Church of Romania: Prince Alexandru Ioan Cuza, who had in 1863 carried out a mass confiscation of monastic estates in the face of stiff opposition from the Greek hierarchy in Constantinople, in 1865 pushed through a legislation that proclaimed complete independence of the Church in the Principalities from the Patriarchate. The Ecumenical Patriarchate recognized its status in 1885 only after long negotiations. It thus took 20 years for its autocephaly to be recognized by Constantinople.

Church of Poland: The Ecumenical Patriarchate of Constantinople granted the Church of Poland its autocephaly in the Tomos of 13 November 1924. Given that most of the parishioners were Ukrainians and Belarusians living in the Eastern areas of the newly independent Polish Second Republic, the Patriarch of Constantinople had a canonical basis to grant the Tomos to the Polish Church as a successor of the Kyiv Metropolia, the former territory of Kyivan Rus' which Constantinople continued to see as its canonical territory (despite having agreed to allow Moscow to be its caretaker in 1686). The Russian Orthodox Church at the time did not recognize the Polish autocephaly, as it did not recognize the autocephaly of the Orthodox Church of the Czech Lands and Slovakia. In 1948, after the Soviet Union established political control over Poland, the Russian Orthodox Church recognized the autocephalous status of the Polish Orthodox Church. It thus took 24 years for its autocephaly to be recognized by Moscow.

Church of the Czech Lands and Slovakia: On December 9, 1951, the Patriarch of Moscow granted autocephaly to the Orthodox Church of Czechoslovakia, though this action was not recognized by Constantinople, which regarded the Czechoslovak Church as being autonomous under its authority. The Patriarch of Constantinople later issued a Tomos, or official proclamation, of autocephaly in 1998. It thus took 47 years for its autocephaly to be recognized by Constantinople.

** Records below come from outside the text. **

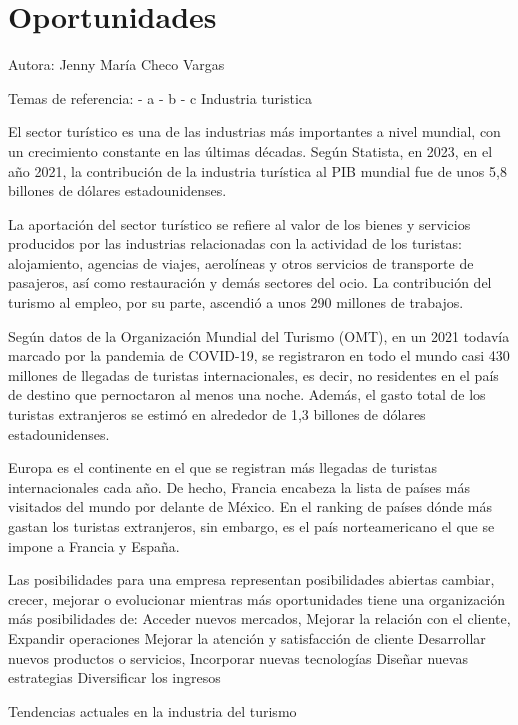 \documentclass[
  letterpaper,
  DIV=11,
  numbers=noendperiod]{scrreprt}
\begin{document}

\hypertarget{oportunidades}{%
\chapter{Oportunidades}\label{oportunidades}}

Autora: Jenny María Checo Vargas

Temas de referencia: - a - b - c Industria turistica

El sector turístico es una de las industrias más importantes a nivel
mundial, con un crecimiento constante en las últimas décadas. Según
Statista, en 2023, en el año 2021, la contribución de la industria
turística al PIB mundial fue de unos 5,8 billones de dólares
estadounidenses.

La aportación del sector turístico se refiere al valor de los bienes y
servicios producidos por las industrias relacionadas con la actividad de
los turistas: alojamiento, agencias de viajes, aerolíneas y otros
servicios de transporte de pasajeros, así como restauración y demás
sectores del ocio. La contribución del turismo al empleo, por su parte,
ascendió a unos 290 millones de trabajos.

Según datos de la Organización Mundial del Turismo (OMT), en un 2021
todavía marcado por la pandemia de COVID-19, se registraron en todo el
mundo casi 430 millones de llegadas de turistas internacionales, es
decir, no residentes en el país de destino que pernoctaron al menos una
noche. Además, el gasto total de los turistas extranjeros se estimó en
alrededor de 1,3 billones de dólares estadounidenses.

Europa es el continente en el que se registran más llegadas de turistas
internacionales cada año. De hecho, Francia encabeza la lista de países
más visitados del mundo por delante de México. En el ranking de países
dónde más gastan los turistas extranjeros, sin embargo, es el país
norteamericano el que se impone a Francia y España.

Las posibilidades para una empresa representan posibilidades abiertas
cambiar, crecer, mejorar o evolucionar mientras más oportunidades tiene
una organización más posibilidades de: Acceder nuevos mercados, Mejorar
la relación con el cliente, Expandir operaciones Mejorar la atención y
satisfacción de cliente Desarrollar nuevos productos o servicios,
Incorporar nuevas tecnologías Diseñar nuevas estrategias Diversificar
los ingresos

Tendencias actuales en la industria del turismo
\end{document}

Orthodox Church of America: The OCA was granted autocephaly in 1970 by the Patriarchate of Moscow, but this was rejected by the Ecumenical Patriarchate since it considers America to be under its canonical jurisdiction. This continues to be its status today and has not been resolved.

And let's not forget the autocephalous Churches which did not obtain ecumenical validation and assurance — like the Church of Carthage, the Church of Mediolana (Milan), the Church of Lyons, the Church of First Justiniana, the Church of Ochrid, the Church of Trnovo, the Church of Ipek, and the Church of Iberia, as well as some others in this category — which lost their autocephaly with the passage of time.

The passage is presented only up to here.